The process of writing this article has been exhausting and exhilarating, and I’m so grateful to John Burk for encouraging me and for giving me a platform on which to do it. As I’ve told him, I’m writing this because I’ve been doing this work in isolation: I haven’t ever found a forum where I could share this, get feedback, and talk about like-minded things that other science teachers are doing. So please please please don’t hesitate to contact me to talk about this, either through e-mail (firstname.lastname@example.org) or Twitter (@RiPhysKin). I’ll be talking about the curriculum live on Wednesday, February 18th at 6:30 PST as part of the Global Physics Department group, and getting a lively conversation going there is one of my goals. (I believe the talk will also be posted online after the fact if you can’t make it.)
Speaking of feedback, I’m also sharing the bulk of my electronic files for this curriculum below. Feel free to use these as you see fit, but please understand that I use my documents as a place to jot plans and random ideas. I haven’t, in other words, prepared these for anyone else to use, but figure that unpolished oversharing is better than no sharing at all. I’m doing this in the hopes of getting a conversation going about the curriculum, so if you do use these files, please let me know what you think.
Finally, I wanted to close by saying that all of this may seem overwhelming. Ironically, if I’d read this article when I was feeling stuck ten years ago, I don’t think I would have known what to do with it.
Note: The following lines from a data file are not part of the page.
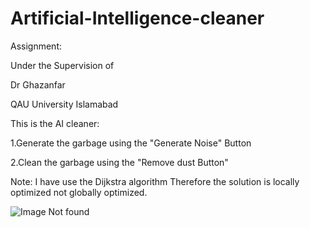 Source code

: # Artificial-Intelligence-cleaner

Assignment:

Under the Supervision of 

Dr Ghazanfar

QAU University Islamabad


This is the AI cleaner:


1.Generate the garbage using the "Generate Noise" Button

2.Clean the garbage using the "Remove dust Button"

Note: I have use the Dijkstra algorithm Therefore the solution is locally optimized not globally optimized.


![Image Not found](http://funkyimg.com/i/2JMyX.png)
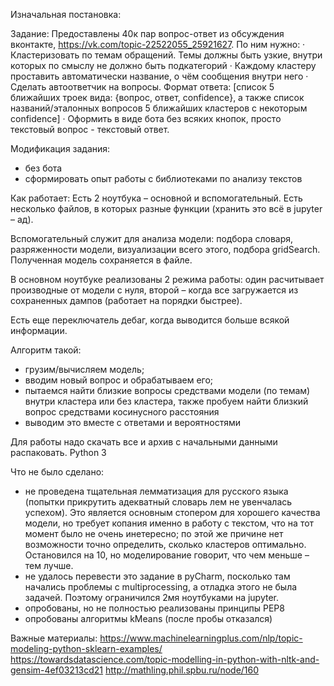 Изначальная постановка:

Задание:
Предоставлены 40к пар вопрос-ответ из обсуждения вконтакте, https://vk.com/topic-22522055_25921627. По ним нужно:
·         Кластеризовать по темам обращений. Темы должны быть узкие, внутри которых по смыслу не должно быть подкатегорий
·         Каждому кластеру проставить автоматически название, о чём сообщения внутри него
·         Сделать автоответчик на вопросы. Формат ответа: [список 5 ближайших троек вида: {вопрос, ответ, confidence}, а также список названий/эталонных вопросов 5 ближайших кластеров с некоторым confidence]
·         Оформить в виде бота без всяких кнопок, просто текстовый вопрос - текстовый ответ.

Модификация задания:
- без бота
- сформировать опыт работы с библиотеками по анализу текстов

Как работает:
Есть 2 ноутбука – основной и вспомогательный. Есть несколько файлов, в которых разные функции (хранить это всё в jupyter – ад).

Вспомогательный служит для анализа модели: подбора словаря, разряженности модели, визуализации всего этого, подбора gridSearch. Полученная модель сохраняется в файле.

В основном ноутбуке реализованы 2 режима работы: один расчитывает производные от модели с нуля, второй – когда все загружается из сохраненных дампов (работает на порядки быстрее).

Есть еще переключатель дебаг, когда выводится больше всякой информации.

Алгоритм такой: 
- грузим/вычисляем модель;
- вводим новый вопрос и обрабатываем его;
- пытаемся найти близкие вопросы средствами модели (по темам) внутри кластера или без кластера, также пробуем найти близкий вопрос средствами косинусного расстояния
- выводим это вместе с ответами и вероятностями

Для работы надо скачать все и архив с начальными данными распаковать.
Python 3

Что не было сделано:
- не проведена тщательная лемматизация для русского языка (попытки прикрутить адекватный словарь лем не увенчалась успехом). Это является основным стопером для хорошего качества модели, но требует копания именно в работу с текстом, что на тот момент было не очень инетересно; по этой же причине нет возможности точно определить, сколько кластеров оптимально. Остановился на 10, но моделирование говорит, что чем меньше – тем лучше.
- не удалось перевести это задание в pyCharm, посколько там начались проблемы с multiprocessing, а отладка этого не была задачей. Поэтому ограничился 2мя ноутбуками на jupyter.
- опробованы, но не полностью реализованы принципы PEP8
- опробованы алгоритмы kMeans (после пробы отказался)

Важные материалы:
https://www.machinelearningplus.com/nlp/topic-modeling-python-sklearn-examples/
https://towardsdatascience.com/topic-modelling-in-python-with-nltk-and-gensim-4ef03213cd21
http://mathling.phil.spbu.ru/node/160

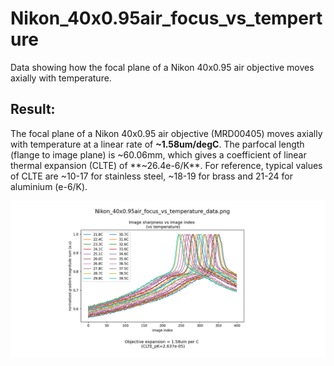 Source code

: # Nikon_40x0.95air_focus_vs_temperture
Data showing how the focal plane of a Nikon 40x0.95 air objective moves axially with temperature.

## Result:
The focal plane of a Nikon 40x0.95 air objective (MRD00405) moves axially with temperature at a linear rate of **~1.58um/degC**. The parfocal length (flange to image plane) is ~60.06mm, which gives a coefficient of linear thermal expansion (CLTE) of
**~26.4e-6/K**. For reference, typical values of CLTE are ~10-17 for stainless steel, ~18-19 for brass and 21-24 for aluminium (e-6/K).

![social_preview](https://github.com/amsikking/Nikon_40x0.95air_focus_vs_temperture/blob/main/social_preview.png)
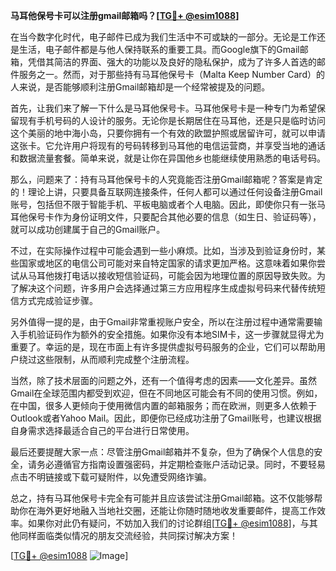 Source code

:**马耳他保号卡可以注册gmail邮箱吗？[[TG💪+ @esim1088](https://t.me/s/esim1088)]**

在当今数字化时代，电子邮件已成为我们生活中不可或缺的一部分。无论是工作还是生活，电子邮件都是与他人保持联系的重要工具。而Google旗下的Gmail邮箱，凭借其简洁的界面、强大的功能以及良好的隐私保护，成为了许多人首选的邮件服务之一。然而，对于那些持有马耳他保号卡（Malta Keep Number Card）的人来说，是否能够顺利注册Gmail邮箱却是一个经常被提及的问题。

首先，让我们来了解一下什么是马耳他保号卡。马耳他保号卡是一种专门为希望保留现有手机号码的人设计的服务。无论你是长期居住在马耳他，还是只是临时访问这个美丽的地中海小岛，只要你拥有一个有效的欧盟护照或居留许可，就可以申请这张卡。它允许用户将现有的号码转移到马耳他的电信运营商，并享受当地的通话和数据流量套餐。简单来说，就是让你在异国他乡也能继续使用熟悉的电话号码。

那么，问题来了：持有马耳他保号卡的人究竟能否注册Gmail邮箱呢？答案是肯定的！理论上讲，只要具备互联网连接条件，任何人都可以通过任何设备注册Gmail账号，包括但不限于智能手机、平板电脑或者个人电脑。因此，即使你只有一张马耳他保号卡作为身份证明文件，只要配合其他必要的信息（如生日、验证码等），就可以成功创建属于自己的Gmail账户。

不过，在实际操作过程中可能会遇到一些小麻烦。比如，当涉及到验证身份时，某些国家或地区的电信公司可能对来自特定国家的请求更加严格。这意味着如果你尝试从马耳他拨打电话以接收短信验证码，可能会因为地理位置的原因导致失败。为了解决这个问题，许多用户会选择通过第三方应用程序生成虚拟号码来代替传统短信方式完成验证步骤。

另外值得一提的是，由于Gmail非常重视账户安全，所以在注册过程中通常需要输入手机验证码作为额外的安全措施。如果你没有本地SIM卡，这一步骤就显得尤为重要了。幸运的是，现在市面上有许多提供虚拟号码服务的企业，它们可以帮助用户绕过这些限制，从而顺利完成整个注册流程。

当然，除了技术层面的问题之外，还有一个值得考虑的因素——文化差异。虽然Gmail在全球范围内都受到欢迎，但在不同地区可能会有不同的使用习惯。例如，在中国，很多人更倾向于使用微信内置的邮箱服务；而在欧洲，则更多人依赖于Outlook或者Yahoo Mail。因此，即便你已经成功注册了Gmail账号，也建议根据自身需求选择最适合自己的平台进行日常使用。

最后还要提醒大家一点：尽管注册Gmail邮箱并不复杂，但为了确保个人信息的安全，请务必遵循官方指南设置强密码，并定期检查账户活动记录。同时，不要轻易点击不明链接或下载可疑附件，以免遭受网络诈骗。

总之，持有马耳他保号卡完全有可能并且应该尝试注册Gmail邮箱。这不仅能够帮助你在海外更好地融入当地社交圈，还能让你随时随地收发重要邮件，提高工作效率。如果你对此仍有疑问，不妨加入我们的讨论群组[[TG💪+ @esim1088](https://t.me/s/esim1088)]，与其他同样面临类似情况的朋友交流经验，共同探讨解决方案！

[[TG💪+ @esim1088](https://t.me/s/esim1088) ![Image](https://i.postimg.cc/4NQfJmqS/Snipaste-2025-05-13-00-14-12.png)]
If you’re still reading, and aren’t feeling like this is helpful, I’d say this: go with what works for you. This project reflects who I am in many ways and so, if you’re not me, the curriculum that works for you will necessarily be different. I should note this started in a much smaller form and has evolved each year. If you wanted to start smaller (one student suggestion that I love: every time a scientist is mentioned in class, print and post a picture of them, and then later discuss what you see), that’s fine; if you want to go bigger, go for it and let me know how it goes.
I’m excited and nervous to be putting all of this out there. Please let me know what you think. Thank you for reading.